The document linked to below sets out the justification offered by the UN Security Council for its decision to create the International Criminal Tribunal for Yugoslavia under the powers set down in Chapter VII of the UN Charter.
The UN General Secretary at the time was Boutros Boutros Ghali. He had originally advised the Security Council that the UN Charter did not include powers to set up a criminal court. This could only be done via a unanimous vote of the General Council of the UN, or via a treaty agreed by the member states of the UN.
The members of the Security Council were eventually persuaded that, such was the scale and urgency of the humanitarian crisis in Yugoslavia, the powers of Chapter VII of the Charter could reasonably be extended to cover the creation of a criminal court. As we now know, the humanitarian crisis proved to be greatly exaggerated.

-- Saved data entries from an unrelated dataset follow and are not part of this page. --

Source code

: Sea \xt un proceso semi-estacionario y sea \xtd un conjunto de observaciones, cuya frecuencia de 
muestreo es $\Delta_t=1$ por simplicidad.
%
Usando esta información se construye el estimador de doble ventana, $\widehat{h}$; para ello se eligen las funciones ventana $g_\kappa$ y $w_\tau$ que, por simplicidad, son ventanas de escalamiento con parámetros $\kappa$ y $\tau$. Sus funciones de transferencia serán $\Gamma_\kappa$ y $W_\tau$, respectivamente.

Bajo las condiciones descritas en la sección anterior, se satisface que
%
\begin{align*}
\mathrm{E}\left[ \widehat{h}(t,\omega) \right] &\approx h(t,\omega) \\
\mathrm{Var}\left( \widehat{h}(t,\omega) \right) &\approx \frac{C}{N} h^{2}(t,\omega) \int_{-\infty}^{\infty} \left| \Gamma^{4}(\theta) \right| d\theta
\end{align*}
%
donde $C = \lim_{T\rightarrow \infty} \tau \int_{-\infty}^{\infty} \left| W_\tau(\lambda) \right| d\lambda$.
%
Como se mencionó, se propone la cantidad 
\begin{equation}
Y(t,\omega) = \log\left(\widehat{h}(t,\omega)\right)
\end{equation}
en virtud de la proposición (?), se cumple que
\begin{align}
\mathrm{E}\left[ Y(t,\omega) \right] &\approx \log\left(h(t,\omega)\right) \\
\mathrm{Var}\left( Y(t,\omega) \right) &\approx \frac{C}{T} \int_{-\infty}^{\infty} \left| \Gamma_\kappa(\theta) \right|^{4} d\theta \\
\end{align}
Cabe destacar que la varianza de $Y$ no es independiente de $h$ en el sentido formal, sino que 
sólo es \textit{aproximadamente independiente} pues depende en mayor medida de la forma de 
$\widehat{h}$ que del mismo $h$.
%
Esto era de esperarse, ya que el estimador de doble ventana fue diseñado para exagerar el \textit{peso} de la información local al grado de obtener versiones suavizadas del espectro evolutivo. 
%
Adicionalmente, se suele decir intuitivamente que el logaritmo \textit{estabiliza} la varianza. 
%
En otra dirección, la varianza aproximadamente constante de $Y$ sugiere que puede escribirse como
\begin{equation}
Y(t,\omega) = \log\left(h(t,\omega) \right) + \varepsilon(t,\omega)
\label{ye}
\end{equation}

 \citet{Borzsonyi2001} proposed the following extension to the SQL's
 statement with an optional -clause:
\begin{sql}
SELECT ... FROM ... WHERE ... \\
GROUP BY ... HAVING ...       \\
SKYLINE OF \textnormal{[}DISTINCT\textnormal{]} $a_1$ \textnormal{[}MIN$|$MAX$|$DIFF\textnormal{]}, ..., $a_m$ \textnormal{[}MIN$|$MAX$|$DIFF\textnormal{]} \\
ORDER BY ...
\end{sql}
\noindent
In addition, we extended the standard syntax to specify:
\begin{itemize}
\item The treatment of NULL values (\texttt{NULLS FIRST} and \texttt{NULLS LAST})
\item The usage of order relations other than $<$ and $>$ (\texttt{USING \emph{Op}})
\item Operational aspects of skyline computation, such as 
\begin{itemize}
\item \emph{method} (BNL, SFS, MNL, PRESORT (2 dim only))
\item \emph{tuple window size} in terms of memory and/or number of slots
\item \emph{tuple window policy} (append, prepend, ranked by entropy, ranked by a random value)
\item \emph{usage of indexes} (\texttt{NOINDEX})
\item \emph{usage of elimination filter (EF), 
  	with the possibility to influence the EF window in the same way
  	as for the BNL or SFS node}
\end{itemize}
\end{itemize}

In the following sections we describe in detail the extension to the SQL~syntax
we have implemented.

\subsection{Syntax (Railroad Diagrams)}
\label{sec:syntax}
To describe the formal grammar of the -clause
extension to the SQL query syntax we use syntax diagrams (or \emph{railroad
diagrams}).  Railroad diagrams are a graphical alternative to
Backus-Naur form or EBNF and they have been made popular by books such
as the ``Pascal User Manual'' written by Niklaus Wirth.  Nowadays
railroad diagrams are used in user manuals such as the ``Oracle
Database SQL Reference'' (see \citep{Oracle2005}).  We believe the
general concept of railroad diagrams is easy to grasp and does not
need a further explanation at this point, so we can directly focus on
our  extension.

It is also clear that the UN Charter intentionally and specifically excluded the power to set up a criminal court from the emergency powers set down in Chapter VII.
Boutros Boutros Ghali was apparently persuaded to revise his original position, but expressed clearly that the new Tribunal should apply only existing humanitarian law:
“In assigning to the tribunal the task of prosecuting persons responsible for serious violations of international humanitarian law, the Security Council would not, however, be creating nor purporting to “legislate” that law. Rather, the international tribunal would have the task of applying existing international humanitarian law.”
This was perhaps as far as the Secretary General dared to go. He was in any event vetoed by the USA for re-appointment to a second term of office – the only UN Secretary General not to be granted a second term.